Dataset records
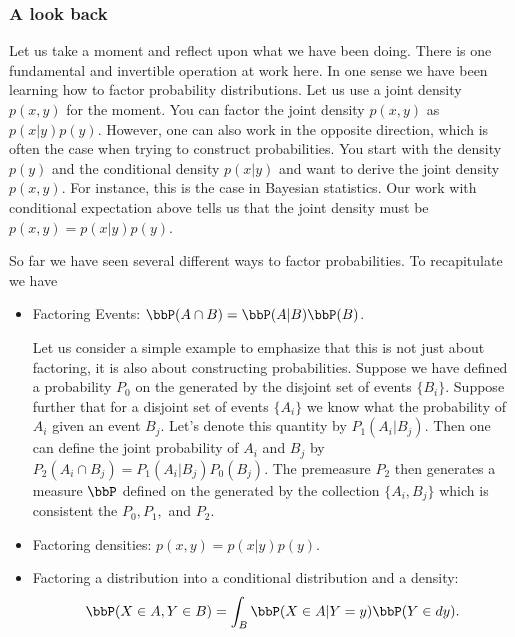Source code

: \documentclass{report}
\begin{document}
\subsubsection{A look back}

Let us take a moment and reflect upon what we have been doing.  There is one fundamental and invertible operation at work here.  In one sense we have been learning how to factor probability distributions. Let us use a joint density $p(x,y)$ for the moment.  You can factor the joint density $p(x,y)$ as $p(x|y)p(y)$.  However, one can also work in the opposite direction, which is often the case when trying to construct probabilities.  You start with the density $p(y)$ and the conditional density $p(x|y)$ and want to derive the joint density $p(x,y)$.  For instance, this is the case in Bayesian statistics.  Our work with conditional expectation above tells us that the joint density must be $p(x,y) = p(x|y)p(y)$.

So far we have seen several different ways to factor probabilities.  To recapitulate we have
\begin{itemize}
\item Factoring Events: $\bbP(A \cap B) = \bbP(A | B) \bbP(B)$.  

Let us consider a simple example to emphasize that this is not just about factoring, it is also about constructing probabilities.  Suppose we have defined a probability $P_0$ on the \sigalg generated by the disjoint set of events $\{B_i\}$.  Suppose further that for a disjoint set of events $\{A_i\}$ we know what the probability of $A_i$ given an event $B_j$.  Let's denote this quantity by $P_1(A_i | B_j)$.  Then one can define the joint probability of $A_i$ and $B_j$ by $P_2(A_i \cap B_j) = P_1(A_i | B_j) P_0(B_j)$.  The premeasure $P_2$ then generates a measure $\bbP$ defined on the \sigalg generated by the collection $\{A_i,B_j\}$ which is consistent the $P_0, P_1,$ and $P_2$.
\item Factoring densities: $p(x,y) = p(x|y)p(y)$.
\item Factoring a distribution into a conditional distribution and a density:
\[
\bbP(X \in A, Y \in B) = \int_B \bbP(X \in A | Y = y) \bbP(Y \in dy).
\]
\end{itemize}
\end{document}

== Work instruction ==
Transcribe each entry exactly; images stay out.

== Result for this task ==
Source code

: \documentclass{report}
\begin{document}
\subsubsection{A look back}

Let us take a moment and reflect upon what we have been doing.  There is one fundamental and invertible operation at work here.  In one sense we have been learning how to factor probability distributions. Let us use a joint density $p(x,y)$ for the moment.  You can factor the joint density $p(x,y)$ as $p(x|y)p(y)$.  However, one can also work in the opposite direction, which is often the case when trying to construct probabilities.  You start with the density $p(y)$ and the conditional density $p(x|y)$ and want to derive the joint density $p(x,y)$.  For instance, this is the case in Bayesian statistics.  Our work with conditional expectation above tells us that the joint density must be $p(x,y) = p(x|y)p(y)$.

So far we have seen several different ways to factor probabilities.  To recapitulate we have
\begin{itemize}
\item Factoring Events: $\bbP(A \cap B) = \bbP(A | B) \bbP(B)$.  

Let us consider a simple example to emphasize that this is not just about factoring, it is also about constructing probabilities.  Suppose we have defined a probability $P_0$ on the \sigalg generated by the disjoint set of events $\{B_i\}$.  Suppose further that for a disjoint set of events $\{A_i\}$ we know what the probability of $A_i$ given an event $B_j$.  Let's denote this quantity by $P_1(A_i | B_j)$.  Then one can define the joint probability of $A_i$ and $B_j$ by $P_2(A_i \cap B_j) = P_1(A_i | B_j) P_0(B_j)$.  The premeasure $P_2$ then generates a measure $\bbP$ defined on the \sigalg generated by the collection $\{A_i,B_j\}$ which is consistent the $P_0, P_1,$ and $P_2$.
\item Factoring densities: $p(x,y) = p(x|y)p(y)$.
\item Factoring a distribution into a conditional distribution and a density:
\[
\bbP(X \in A, Y \in B) = \int_B \bbP(X \in A | Y = y) \bbP(Y \in dy).
\]
\end{itemize}
\end{document}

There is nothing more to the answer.